Quero, em primeiro lugar, agradecer-lhe a oportunidade que me dá de expor a todos o meu sofrimento e as injustiças que se abateram sobre mim.
Continuo compulsivamente internado nesta clínica e proibido de aceder ao dói-me. - Voltar ao blog está fora de questão - disse-me a Dra. Sílvia - o seu caso requer repouso absoluto. Detesto a Dra. Sílvia! É uma mulher experiente, já ultrapassou há muito a idade reprodutiva, assume as brancas e os pés de galinha sem complexos mas, mesmo assim, detesto-a! Diz que quer ajudar-me a deixar o Lexotan, conversa comigo todas as tardes, é ríspida por vezes: - João, já pensou em deitar fora todos esses frasquinhos?
Olho para os seiscentos e quarenta e sete frasquinhos que pousei nas prateleiras da estante do meu quarto e estremeço. Seiscentas e quarenta e sete caganitas meticulosamente recolhidas, analisadas e catalogadas todas as fezes, todo o trabalho de uma vida! Não, não estou preparado para deitar nada fora! Pergunto: estariam vocês, queridos amigos, preparados para deitar fora todos os posts que até hoje obraram? É infame o que se está a passar comigo! Ninguém pode ser impunemente obrigado a deitar borda fora o seu passado!
João Mendes Cruz (pessoalmente)

3 Comments:

Blogger Rui said...

Finalmente! O João tem toda a razão. Não se pode perder tamanho espólio. A Dra. Sílvia pede-lhe que deite tudo fora, porque não lhe custou nada a criá-lo.
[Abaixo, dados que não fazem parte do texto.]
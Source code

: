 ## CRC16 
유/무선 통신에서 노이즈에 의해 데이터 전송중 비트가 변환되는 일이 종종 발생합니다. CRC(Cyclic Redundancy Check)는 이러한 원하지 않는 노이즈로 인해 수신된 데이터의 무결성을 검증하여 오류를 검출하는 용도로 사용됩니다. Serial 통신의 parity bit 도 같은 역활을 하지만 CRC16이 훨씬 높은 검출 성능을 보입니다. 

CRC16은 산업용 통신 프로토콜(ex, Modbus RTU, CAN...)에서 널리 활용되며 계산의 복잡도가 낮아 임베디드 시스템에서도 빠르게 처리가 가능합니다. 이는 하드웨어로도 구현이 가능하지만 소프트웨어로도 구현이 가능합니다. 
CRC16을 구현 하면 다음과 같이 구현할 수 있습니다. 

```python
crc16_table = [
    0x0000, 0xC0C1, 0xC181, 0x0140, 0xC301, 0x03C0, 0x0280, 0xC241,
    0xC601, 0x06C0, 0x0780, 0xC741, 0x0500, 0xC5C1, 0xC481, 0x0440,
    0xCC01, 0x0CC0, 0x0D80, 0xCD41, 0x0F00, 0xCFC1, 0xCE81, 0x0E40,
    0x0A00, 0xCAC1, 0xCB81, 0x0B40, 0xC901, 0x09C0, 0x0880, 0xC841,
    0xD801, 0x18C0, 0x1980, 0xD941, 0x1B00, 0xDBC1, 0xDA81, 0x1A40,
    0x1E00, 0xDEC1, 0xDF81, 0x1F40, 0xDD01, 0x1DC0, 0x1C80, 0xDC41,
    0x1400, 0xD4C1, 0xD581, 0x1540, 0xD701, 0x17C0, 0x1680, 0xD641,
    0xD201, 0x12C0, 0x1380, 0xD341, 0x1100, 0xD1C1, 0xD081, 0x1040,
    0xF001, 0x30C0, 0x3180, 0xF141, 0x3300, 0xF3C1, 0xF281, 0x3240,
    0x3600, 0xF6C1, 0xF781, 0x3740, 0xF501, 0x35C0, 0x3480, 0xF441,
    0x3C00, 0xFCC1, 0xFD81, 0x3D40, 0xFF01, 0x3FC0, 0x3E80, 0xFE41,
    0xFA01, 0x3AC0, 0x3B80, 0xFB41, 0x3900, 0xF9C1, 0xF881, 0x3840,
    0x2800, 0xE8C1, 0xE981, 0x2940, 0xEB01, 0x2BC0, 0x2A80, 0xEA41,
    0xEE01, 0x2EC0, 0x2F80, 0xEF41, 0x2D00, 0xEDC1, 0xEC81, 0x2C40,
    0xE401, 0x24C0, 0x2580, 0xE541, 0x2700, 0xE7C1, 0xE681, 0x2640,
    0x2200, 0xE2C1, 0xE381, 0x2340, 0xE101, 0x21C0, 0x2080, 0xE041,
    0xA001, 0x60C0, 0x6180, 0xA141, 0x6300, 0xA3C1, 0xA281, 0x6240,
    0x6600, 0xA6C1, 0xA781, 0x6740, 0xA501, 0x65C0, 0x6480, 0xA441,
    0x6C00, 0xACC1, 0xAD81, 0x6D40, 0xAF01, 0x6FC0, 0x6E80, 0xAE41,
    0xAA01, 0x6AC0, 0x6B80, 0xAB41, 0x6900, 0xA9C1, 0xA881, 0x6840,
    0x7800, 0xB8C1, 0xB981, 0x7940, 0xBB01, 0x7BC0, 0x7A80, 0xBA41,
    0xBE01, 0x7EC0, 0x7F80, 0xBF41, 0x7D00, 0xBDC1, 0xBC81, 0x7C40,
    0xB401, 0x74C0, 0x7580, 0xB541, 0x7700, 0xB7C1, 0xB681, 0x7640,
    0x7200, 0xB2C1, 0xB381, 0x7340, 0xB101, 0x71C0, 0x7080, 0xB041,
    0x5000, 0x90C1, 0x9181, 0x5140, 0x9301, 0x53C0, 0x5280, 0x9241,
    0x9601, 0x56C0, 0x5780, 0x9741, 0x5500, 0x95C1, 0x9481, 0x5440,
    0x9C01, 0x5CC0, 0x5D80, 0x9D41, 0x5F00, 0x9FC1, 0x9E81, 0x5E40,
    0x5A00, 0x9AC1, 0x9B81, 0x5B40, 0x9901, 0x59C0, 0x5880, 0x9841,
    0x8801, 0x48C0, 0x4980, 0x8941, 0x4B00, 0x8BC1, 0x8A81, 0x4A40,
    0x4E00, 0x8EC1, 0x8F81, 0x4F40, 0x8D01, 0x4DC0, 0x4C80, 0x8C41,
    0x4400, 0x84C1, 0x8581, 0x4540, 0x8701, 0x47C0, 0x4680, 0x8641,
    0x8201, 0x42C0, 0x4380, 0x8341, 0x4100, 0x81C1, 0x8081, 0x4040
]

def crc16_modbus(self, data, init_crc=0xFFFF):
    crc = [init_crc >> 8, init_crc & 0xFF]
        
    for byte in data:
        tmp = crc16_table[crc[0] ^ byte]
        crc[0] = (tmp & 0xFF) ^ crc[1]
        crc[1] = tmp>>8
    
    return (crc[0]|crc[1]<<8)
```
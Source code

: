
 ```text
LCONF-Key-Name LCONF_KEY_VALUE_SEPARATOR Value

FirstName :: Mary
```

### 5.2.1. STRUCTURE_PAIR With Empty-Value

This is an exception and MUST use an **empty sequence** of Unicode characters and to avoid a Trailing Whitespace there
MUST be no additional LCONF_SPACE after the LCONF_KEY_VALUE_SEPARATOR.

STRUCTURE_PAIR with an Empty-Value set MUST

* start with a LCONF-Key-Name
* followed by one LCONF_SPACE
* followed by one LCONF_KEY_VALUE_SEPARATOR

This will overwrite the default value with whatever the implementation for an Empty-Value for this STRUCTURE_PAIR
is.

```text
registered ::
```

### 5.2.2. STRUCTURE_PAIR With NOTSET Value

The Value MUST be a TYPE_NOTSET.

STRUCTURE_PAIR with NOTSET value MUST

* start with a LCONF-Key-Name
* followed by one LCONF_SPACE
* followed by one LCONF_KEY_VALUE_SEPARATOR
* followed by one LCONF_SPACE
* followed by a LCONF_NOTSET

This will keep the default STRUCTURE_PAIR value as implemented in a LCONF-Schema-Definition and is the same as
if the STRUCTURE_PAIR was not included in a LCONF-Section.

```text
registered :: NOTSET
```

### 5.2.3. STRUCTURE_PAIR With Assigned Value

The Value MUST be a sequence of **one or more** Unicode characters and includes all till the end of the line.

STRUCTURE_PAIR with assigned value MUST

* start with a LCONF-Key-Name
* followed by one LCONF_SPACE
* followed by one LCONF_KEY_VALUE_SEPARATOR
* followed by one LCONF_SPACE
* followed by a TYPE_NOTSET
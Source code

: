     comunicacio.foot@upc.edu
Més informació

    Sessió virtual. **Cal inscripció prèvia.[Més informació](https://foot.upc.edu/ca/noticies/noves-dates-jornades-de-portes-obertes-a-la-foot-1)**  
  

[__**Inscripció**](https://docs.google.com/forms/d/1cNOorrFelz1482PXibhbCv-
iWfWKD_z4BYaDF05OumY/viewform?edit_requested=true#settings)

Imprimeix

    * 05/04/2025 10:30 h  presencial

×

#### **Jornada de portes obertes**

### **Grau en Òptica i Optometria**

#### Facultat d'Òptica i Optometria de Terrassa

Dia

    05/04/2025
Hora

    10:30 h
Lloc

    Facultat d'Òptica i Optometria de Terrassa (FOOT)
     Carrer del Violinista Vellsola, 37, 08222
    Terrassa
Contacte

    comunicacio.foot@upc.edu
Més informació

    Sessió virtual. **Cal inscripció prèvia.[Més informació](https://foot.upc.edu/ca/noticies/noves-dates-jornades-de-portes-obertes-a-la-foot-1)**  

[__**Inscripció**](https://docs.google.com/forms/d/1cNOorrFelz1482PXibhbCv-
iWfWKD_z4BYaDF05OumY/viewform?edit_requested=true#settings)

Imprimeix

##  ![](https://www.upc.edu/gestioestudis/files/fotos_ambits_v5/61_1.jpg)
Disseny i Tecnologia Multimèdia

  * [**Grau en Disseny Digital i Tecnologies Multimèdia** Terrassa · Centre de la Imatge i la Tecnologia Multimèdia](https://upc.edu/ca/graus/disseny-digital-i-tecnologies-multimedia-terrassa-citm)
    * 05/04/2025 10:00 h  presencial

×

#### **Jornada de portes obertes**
17 de junho de 2004 às 00:38  
Anonymous Anónimo said...

Felicitações pela contratação. Iremos seguir ansiosamente a evolução do percurso clínico do camarada João Mendes Cruz.

Comentário conjunto do timshel e do piquiatra do proletário vermelho

PS.: Adenda do psiquiatra do proletário vermelho: Sublinho de novo a importância da substituição da terapêutica. No caso de impossibilidade de sessões de terapia em grupo, recomenda-se o uso de Xanax. Sobretudo, estou de acordo com a Dra. Silvia, é de evitar completamente a utilisação do Lexotan.

17 de junho de 2004 às 06:31  
Blogger MF said...

Querido João:
Ainda não estou sossegada. Não creio que tenha acesso a ler estes meus comentários mas, se por algum milagre conseguir aceder a este blog, não hesite em pedir ajuda para o que for necessário. A Sara sabe onde está? E a Lena? Credo, se ela o vai ver à clínica ainda lha recomendam como terapia de choque!